DNATed IP – Reply on the Same Interface as Incoming

dnatiproute2iptablesopenvpn

A server has 3 ifaces, 2 internal (eth1/2) in different public networks, one external (eth0).

There is a service (openvpn) that can't bind to some IPs/ifaces, only to all or one, but I need it to accept connections (UDP) on internal ifaces only. The default gw is via the external one.

I have a working setup with 2 instances of the service, bound to the IPs of each internal iface and routing set with iproute2 (ip route add xxx table x, ip rule add from <IP> table x).

Is it possible to DNAT the incoming connection on the second internal iface (eth2) to the IP of the first internal iface (eth1) and make it respond via the same interface (eth2)? In this case it wouldn't be necessary to run the second instance of the service and maintain 2 identical configs with the only difference of the IP to listen on.

The problem is that if I change (with DNAT) the destination IP of the incoming connection on eth2 to the IP of the eth1, then the ip rule based on from <IP> won't work. Or, better to say, it will make the service reply via eth1, not eth2, using the default gw of the eth1.

Is it possible to efficiently set-mark for all outgoing packets of the DNATed "session" (UDP), so I could use fwmark in ip rule? Any other solution for the main problem?

Best Answer

Found a solution. This solution should work for any linux service that can't listen on specific interfaces, but only on all (0.0.0.0) or one particular, like MySQL, OpenVPN and many others. So we make the service listen on one iface and add netfilter/iproute2 rules to redirect all requests for the same protocol and port on another iface to our service on the first iface.

The "session" (despite being UDP in the OpenVPN case) is actually maintained by netfilter, and there is a module conntrack that permits to reference packets from a specific session. In this case I added a rule for OUTPUT in mangle table to mark all packets from the DNATed sessions with a mark. And then I use this mark to route the packets.


So, the commands are:

Define the variables

iface_int2=eth2         # the second internal iface
ip_int2=xx.xx.xx.xx     # the IP of the second internal iface
proto=udp               # the protocol of the connection
service_port=1194       # the incoming service port
ip_int1=yy.yy.yy.yy     # the IP of the first internal iface
ip_gw2=xx.xx.xx.1       # the IP of the default gateway for the second internal iface



This command instructs netfilter to overwrite the destination IP of the incoming connections on our second iface.

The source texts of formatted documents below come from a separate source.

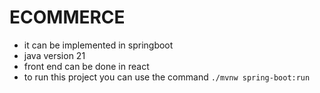 # ECOMMERCE
- it can be implemented in springboot
- java version 21
- front end can be done in react
- to run this project you can use the command `./mvnw spring-boot:run`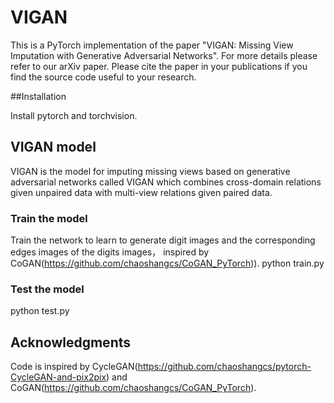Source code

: # VIGAN

This is a PyTorch implementation of the paper "VIGAN: Missing View Imputation with Generative Adversarial Networks". For more details please refer to our arXiv paper. Please cite the paper in your publications if you find the source code useful to your research.

##Installation

Install pytorch and torchvision. 

## VIGAN model

VIGAN is the model for imputing missing views based on generative adversarial networks called VIGAN which combines cross-domain relations given unpaired data with multi-view relations given paired data.

### Train the model
Train the network to learn to generate digit images and the corresponding edges images of the digits images， inspired by CoGAN(https://github.com/chaoshangcs/CoGAN_PyTorch)).
  python train.py

### Test the model
  python test.py

## Acknowledgments

Code is inspired by CycleGAN(https://github.com/chaoshangcs/pytorch-CycleGAN-and-pix2pix) and CoGAN(https://github.com/chaoshangcs/CoGAN_PyTorch).
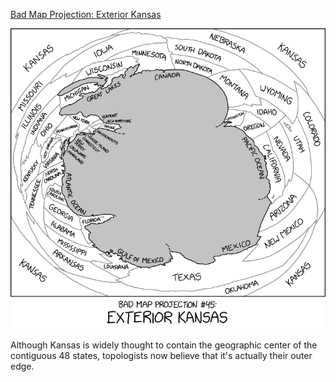 [Bad Map Projection: Exterior Kansas](https://xkcd.com/2951)

![Bad Map Projection: Exterior Kansas](./random_comic.png)

Although Kansas is widely thought to contain the geographic center of the contiguous 48 states, topologists now believe that it's actually their outer edge.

iptables -t nat -A PREROUTING -i $iface_int2 -d $ip_int2 -p $proto --dport \
$service_port -j DNAT --to $ip_int1



This command instructs netfilter to set-mark for the outgoing packets (the reply of the service) of the overwritten (DNATed) incoming connection. --ctorigdst is the original (pre-DNATed) destination IP of the incoming connection

iptables -t mangle -A OUTPUT -p $proto --sport $service_port -m conntrack \
--ctstate DNAT --ctorigdst $ip_int2 -j MARK --set-mark 0x75



This command instructs iproute2 to route set-marked packets via the route definitions of the table 100. Prio is necessary to set the highest priority for this rule, as it's very specific and won't interfere with other rules. If prio is not specified, the routing rules for the first internal iface may get higher priority.

ip rule add prio 10 fwmark 0x75 table 100



This command adds a default gateway to the table 100

ip route add default via $ip_gw2 table 100



For all this to work, it's necessary to lessen the grip of the return path filter on the second internal iface.

# rp_filter - INTEGER
#   0 - No source validation.
#   1 - Strict mode as defined in RFC3704 Strict Reverse Path
#       Each incoming packet is tested against the FIB and if the interface
#       is not the best reverse path the packet check will fail.
#       By default failed packets are discarded.
#   2 - Loose mode as defined in RFC3704 Loose Reverse Path
#       Each incoming packet's source address is also tested against the FIB
#       and if the source address is not reachable via any interface
#       the packet check will fail.

echo 2 > /proc/sys/net/ipv4/conf/$iface_int2/rp_filter
# -OR-
sysctl -w "net.ipv4.conf.$iface_int2.rp_filter=2"
# -OR-
echo "net.ipv4.conf.$iface_int2.rp_filter=2" >> /etc/sysctl.conf
sysctl -p /etc/sysctl.conf